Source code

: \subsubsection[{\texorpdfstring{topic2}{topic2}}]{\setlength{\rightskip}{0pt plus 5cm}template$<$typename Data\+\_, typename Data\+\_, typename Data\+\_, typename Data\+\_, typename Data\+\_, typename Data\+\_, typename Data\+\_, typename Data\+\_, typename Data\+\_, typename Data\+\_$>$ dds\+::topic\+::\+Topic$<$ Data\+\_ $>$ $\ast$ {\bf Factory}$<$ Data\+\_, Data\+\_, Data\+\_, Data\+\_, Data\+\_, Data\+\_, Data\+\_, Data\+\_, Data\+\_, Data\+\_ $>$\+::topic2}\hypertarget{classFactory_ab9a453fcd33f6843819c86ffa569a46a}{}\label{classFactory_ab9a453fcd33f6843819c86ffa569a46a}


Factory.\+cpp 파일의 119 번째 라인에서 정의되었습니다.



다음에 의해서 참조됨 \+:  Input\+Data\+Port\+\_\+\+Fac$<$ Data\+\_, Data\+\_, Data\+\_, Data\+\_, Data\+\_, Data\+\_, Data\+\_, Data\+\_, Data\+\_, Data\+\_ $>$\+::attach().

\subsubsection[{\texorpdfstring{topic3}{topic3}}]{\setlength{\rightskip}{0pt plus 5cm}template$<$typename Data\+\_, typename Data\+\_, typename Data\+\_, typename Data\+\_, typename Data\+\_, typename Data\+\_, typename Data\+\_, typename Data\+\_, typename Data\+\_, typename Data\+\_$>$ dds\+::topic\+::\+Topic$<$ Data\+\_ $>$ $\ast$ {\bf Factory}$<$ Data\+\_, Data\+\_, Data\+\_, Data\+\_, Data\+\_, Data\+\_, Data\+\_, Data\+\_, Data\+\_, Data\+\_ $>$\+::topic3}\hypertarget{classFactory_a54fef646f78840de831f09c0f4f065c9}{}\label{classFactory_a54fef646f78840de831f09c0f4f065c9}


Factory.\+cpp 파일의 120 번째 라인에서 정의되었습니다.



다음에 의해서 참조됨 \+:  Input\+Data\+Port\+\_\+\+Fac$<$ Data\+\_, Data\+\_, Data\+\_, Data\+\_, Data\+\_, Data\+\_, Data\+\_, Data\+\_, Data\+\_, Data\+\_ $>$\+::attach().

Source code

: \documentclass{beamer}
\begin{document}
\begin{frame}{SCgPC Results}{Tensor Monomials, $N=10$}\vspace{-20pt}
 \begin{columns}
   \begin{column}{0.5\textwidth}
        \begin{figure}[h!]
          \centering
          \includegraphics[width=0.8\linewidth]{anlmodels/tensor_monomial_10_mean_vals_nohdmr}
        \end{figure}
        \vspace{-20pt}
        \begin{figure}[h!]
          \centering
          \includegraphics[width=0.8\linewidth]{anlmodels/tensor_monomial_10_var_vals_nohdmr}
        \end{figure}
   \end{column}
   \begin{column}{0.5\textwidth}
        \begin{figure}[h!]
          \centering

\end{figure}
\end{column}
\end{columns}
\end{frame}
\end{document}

○ ○ ○ ○ ○ ○ ○

### Exercise prompt
Using the records above, state how many lines contain "texorpdfstring"; a single number is the whole answer.

### Solution to this exercise
2